WHAT YOU NEED TO DO ::
Each line of the data that includes the string "Birthday" is to be copied out.

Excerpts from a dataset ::
((

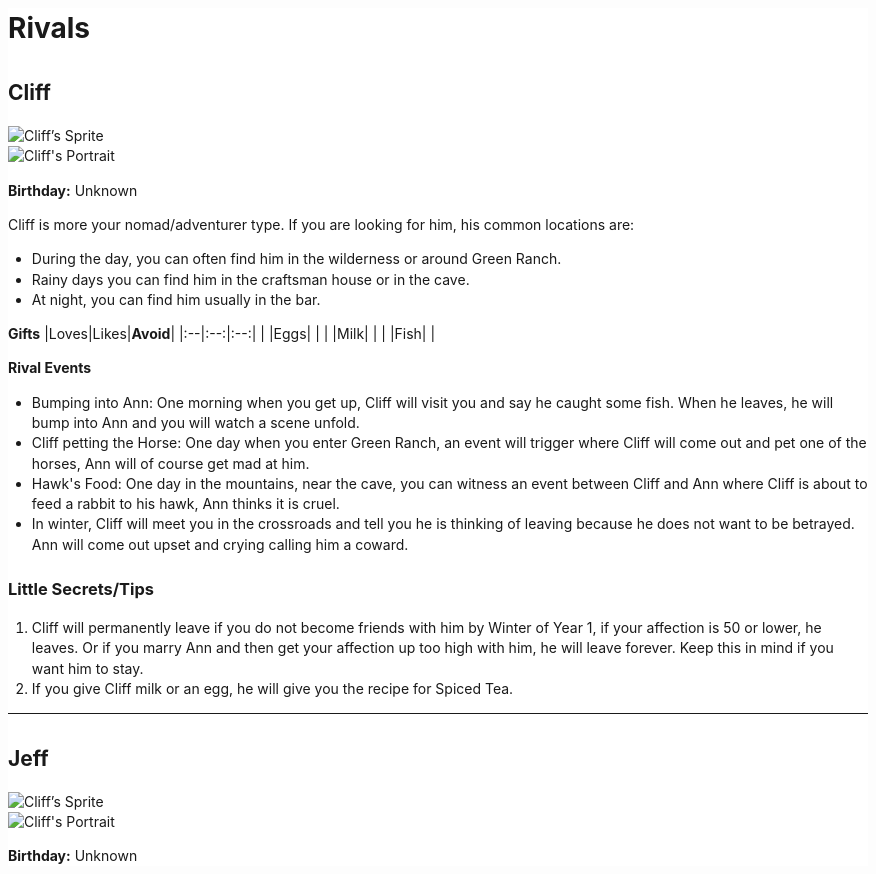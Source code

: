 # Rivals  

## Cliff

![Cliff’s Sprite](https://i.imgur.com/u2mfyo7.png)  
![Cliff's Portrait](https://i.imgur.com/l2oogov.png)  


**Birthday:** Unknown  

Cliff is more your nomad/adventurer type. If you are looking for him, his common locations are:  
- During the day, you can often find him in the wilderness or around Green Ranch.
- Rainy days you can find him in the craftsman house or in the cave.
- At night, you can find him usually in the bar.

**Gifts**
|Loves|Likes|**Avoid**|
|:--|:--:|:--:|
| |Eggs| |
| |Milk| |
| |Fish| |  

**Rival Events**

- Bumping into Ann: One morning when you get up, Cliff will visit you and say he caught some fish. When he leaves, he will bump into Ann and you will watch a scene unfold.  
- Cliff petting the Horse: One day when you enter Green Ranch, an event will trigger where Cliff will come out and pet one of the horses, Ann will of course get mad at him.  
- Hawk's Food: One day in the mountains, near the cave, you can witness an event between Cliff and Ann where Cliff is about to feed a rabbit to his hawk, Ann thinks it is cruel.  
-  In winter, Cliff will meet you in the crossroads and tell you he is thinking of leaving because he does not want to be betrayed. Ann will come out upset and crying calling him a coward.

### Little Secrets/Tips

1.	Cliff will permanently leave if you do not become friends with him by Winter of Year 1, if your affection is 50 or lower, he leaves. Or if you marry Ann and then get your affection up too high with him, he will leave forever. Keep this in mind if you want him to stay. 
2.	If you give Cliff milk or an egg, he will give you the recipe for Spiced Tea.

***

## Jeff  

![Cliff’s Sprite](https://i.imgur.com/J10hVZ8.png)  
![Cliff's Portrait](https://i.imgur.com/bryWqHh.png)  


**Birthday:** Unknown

))

EXERCISE OUTPUT ::
**Birthday:** Unknown  
**Birthday:** Unknown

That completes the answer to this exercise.